Georgia Bulletin

The Newspaper of the Catholic Archdiocese of Atlanta

Photo By Michael Alexander
Following the Aug. 21 evening Mass at St. Thomas More Church, Decatur, (counter-clockwise, from left) Jesuit Father Gregory Boyle returns Jillian Madden’s copy of his book, “Tattoos on the Heart,” to her after signing it. Looking on are her friends Nicholas Arjona and Julianne Green. Madden and Green served as Jesuit volunteers in Atlanta from 2013-2014.

Decatur

‘No kinship, no peace,’ says Jesuit who started industries for ex-gang members

By NICHOLE GOLDEN, Staff Writer | Published September 22, 2016

DECATUR—Former gang member Michael Jenkins was serving his second prison sentence for robbery in California when he decided things had to change.
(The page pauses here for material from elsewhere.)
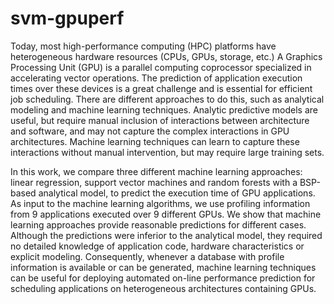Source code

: # svm-gpuperf
Today, most high-performance computing (HPC) platforms have heterogeneous hardware resources (CPUs, GPUs, storage, etc.) A Graphics Processing Unit (GPU) is a parallel computing coprocessor specialized in accelerating vector operations. The prediction of application execution times over these devices is a great challenge and is essential for efficient job scheduling. There are different approaches to do this, such as analytical modeling and machine learning techniques. Analytic predictive models are useful, but require manual inclusion of interactions between architecture and software, and may not capture the complex interactions in GPU architectures. Machine learning techniques can learn to capture these interactions without manual intervention, but may require large training sets.  

In this work, we compare three different machine learning approaches: linear regression, support vector machines and random forests with a BSP-based analytical model, to predict the execution time of GPU applications. As input to the machine learning algorithms, we use profiling information from 9 applications executed over 9 different GPUs. We show that machine learning approaches provide reasonable predictions for different cases. Although the predictions were inferior to the analytical model, they required no detailed knowledge of application code, hardware characteristics or explicit modeling. Consequently, whenever a database with profile information is available or can be generated, machine learning techniques can be useful for deploying automated on-line performance prediction for scheduling applications on heterogeneous architectures containing GPUs.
Seven months into a training program at Homeboy Industries in Los Angeles, Jenkins’ life is on track. He is working as a firefighter, having gang tattoos removed, and striving to be a better father.

Jenkins shared his progress with parishioners of St. Thomas More Church in Decatur Aug. 21, accompanying the creator of Homeboy Industries, Jesuit Father Greg Boyle.

Father Boyle celebrated the 5:30 p.m. Mass and spoke afterward in Mulhern Hall about the gang rehabilitation program he founded over 20 years ago.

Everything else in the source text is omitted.